The soul is a pure spiritual essence; it contains nothing within it that is material, nothing of the “place” where Becoming is shaped into a distant resemblance to Being.[13] It is incorporeal and belongs to the realm of the “invisible”, which in this immaterialist doctrine counts as the most real of all, more real than the most solid matter.[14] It is not one of the Ideas; on the contrary it seems to partake in one of the Ideas—that of Life—only as other appearances share in their Ideas.[15] But it stands nearer to the whole world of the everlasting Ideas than anything else that is not itself an Idea; of all the things in the world it is “most like” to the Idea.[16]

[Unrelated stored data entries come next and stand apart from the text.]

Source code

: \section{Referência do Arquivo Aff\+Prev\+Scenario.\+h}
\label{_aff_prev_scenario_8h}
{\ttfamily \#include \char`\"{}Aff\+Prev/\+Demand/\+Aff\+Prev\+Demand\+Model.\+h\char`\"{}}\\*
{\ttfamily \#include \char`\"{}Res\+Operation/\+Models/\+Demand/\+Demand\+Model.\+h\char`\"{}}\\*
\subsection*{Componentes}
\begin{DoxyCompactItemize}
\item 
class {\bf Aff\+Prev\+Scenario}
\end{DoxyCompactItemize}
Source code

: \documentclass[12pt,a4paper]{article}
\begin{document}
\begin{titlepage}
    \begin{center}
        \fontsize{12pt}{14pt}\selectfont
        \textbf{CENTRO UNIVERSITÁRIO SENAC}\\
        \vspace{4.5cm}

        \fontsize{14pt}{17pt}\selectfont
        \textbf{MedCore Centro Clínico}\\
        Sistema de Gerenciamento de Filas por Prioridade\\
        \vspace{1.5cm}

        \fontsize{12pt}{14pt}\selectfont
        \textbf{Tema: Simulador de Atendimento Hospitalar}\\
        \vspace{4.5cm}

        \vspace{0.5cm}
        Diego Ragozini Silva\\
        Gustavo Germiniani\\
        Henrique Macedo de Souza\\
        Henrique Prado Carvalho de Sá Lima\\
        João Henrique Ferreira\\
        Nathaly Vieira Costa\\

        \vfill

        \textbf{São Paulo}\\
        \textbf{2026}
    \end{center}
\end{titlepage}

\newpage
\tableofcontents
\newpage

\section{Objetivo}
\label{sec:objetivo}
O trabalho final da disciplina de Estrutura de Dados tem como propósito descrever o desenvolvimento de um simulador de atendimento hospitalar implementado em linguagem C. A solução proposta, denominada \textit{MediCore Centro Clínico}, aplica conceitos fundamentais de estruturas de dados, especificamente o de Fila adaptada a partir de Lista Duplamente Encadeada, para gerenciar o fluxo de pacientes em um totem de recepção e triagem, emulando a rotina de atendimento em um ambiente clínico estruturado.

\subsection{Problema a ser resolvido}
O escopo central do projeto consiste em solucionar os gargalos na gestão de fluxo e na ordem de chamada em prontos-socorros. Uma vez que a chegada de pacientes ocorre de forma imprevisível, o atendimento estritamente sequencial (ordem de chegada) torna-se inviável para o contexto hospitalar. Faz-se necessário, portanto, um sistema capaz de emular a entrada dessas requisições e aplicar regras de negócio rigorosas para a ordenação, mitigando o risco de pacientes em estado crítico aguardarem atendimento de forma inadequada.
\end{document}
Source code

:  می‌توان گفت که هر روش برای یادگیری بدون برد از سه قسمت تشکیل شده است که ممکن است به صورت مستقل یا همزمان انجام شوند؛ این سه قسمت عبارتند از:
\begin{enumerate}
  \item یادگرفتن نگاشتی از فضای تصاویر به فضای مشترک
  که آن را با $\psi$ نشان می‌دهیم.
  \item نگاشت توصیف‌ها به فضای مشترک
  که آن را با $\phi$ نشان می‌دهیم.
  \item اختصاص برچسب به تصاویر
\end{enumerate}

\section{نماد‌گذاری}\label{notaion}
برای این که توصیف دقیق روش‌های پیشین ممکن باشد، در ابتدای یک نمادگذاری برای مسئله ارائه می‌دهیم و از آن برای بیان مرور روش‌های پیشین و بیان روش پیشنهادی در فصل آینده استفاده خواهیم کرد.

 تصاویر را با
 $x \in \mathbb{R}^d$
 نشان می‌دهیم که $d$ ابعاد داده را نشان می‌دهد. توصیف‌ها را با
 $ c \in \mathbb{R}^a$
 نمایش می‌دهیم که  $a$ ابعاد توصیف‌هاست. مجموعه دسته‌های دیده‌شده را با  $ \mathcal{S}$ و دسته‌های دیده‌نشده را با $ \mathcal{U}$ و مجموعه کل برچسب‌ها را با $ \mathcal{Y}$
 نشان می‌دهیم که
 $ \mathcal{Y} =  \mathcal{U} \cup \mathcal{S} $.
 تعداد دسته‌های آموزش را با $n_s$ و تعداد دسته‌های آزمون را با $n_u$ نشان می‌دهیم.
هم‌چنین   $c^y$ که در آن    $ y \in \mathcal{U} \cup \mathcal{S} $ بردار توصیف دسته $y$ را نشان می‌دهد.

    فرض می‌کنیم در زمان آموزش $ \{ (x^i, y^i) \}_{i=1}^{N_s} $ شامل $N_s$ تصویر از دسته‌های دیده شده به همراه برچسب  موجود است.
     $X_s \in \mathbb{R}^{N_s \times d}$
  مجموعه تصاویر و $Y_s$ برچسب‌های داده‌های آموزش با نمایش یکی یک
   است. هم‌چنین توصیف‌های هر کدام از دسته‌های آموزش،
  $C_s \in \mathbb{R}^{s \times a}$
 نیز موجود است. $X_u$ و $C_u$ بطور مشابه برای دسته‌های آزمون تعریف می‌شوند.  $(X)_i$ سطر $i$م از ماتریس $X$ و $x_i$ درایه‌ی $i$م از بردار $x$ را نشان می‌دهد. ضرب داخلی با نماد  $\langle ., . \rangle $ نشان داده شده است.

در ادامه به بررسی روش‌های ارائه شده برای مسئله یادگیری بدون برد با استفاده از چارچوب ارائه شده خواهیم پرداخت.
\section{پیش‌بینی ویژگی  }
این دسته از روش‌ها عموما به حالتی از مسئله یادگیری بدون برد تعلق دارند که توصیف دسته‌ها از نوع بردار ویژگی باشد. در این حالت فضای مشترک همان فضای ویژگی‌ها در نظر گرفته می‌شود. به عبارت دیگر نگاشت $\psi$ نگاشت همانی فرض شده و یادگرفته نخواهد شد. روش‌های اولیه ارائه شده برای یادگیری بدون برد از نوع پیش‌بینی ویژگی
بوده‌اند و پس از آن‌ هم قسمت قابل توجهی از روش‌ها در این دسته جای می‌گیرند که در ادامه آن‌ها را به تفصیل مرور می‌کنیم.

But it has also a share in Becoming. It cannot simply remain with the Ideas in unaltered other-world transcendence. It has its origin indeed in that other world beyond Appearance. It was from the beginning, uncreated[17] like the Ideas and like [466] the Soul of the World to which it is akin.[18] It is “older than the body”[19] to which it must link itself; it does not come into being at the same time as the body, but is only drawn down from its spiritual state of being into the realm of matter and becoming. In the Phaedrus this “fall into birth” appears as the necessary result of an intellectual “fall” which takes place within the soul itself.[20] In the Timaeus, however, with its study of the general life of the whole world-organism, the animation of the living creature has now to be explained as arising out of the plan—not from a failure of the plan—of the Creator.[21] The soul thus seems to be destined from the beginning to give life to a body. It is not only the knowing and thinking element in a world of inanimate things, it is also the source of all movement. Itself in motion from the beginning it bestows the power of movement upon the body with which it is associated; without it, there would be no movement in the world, and no life either.[22]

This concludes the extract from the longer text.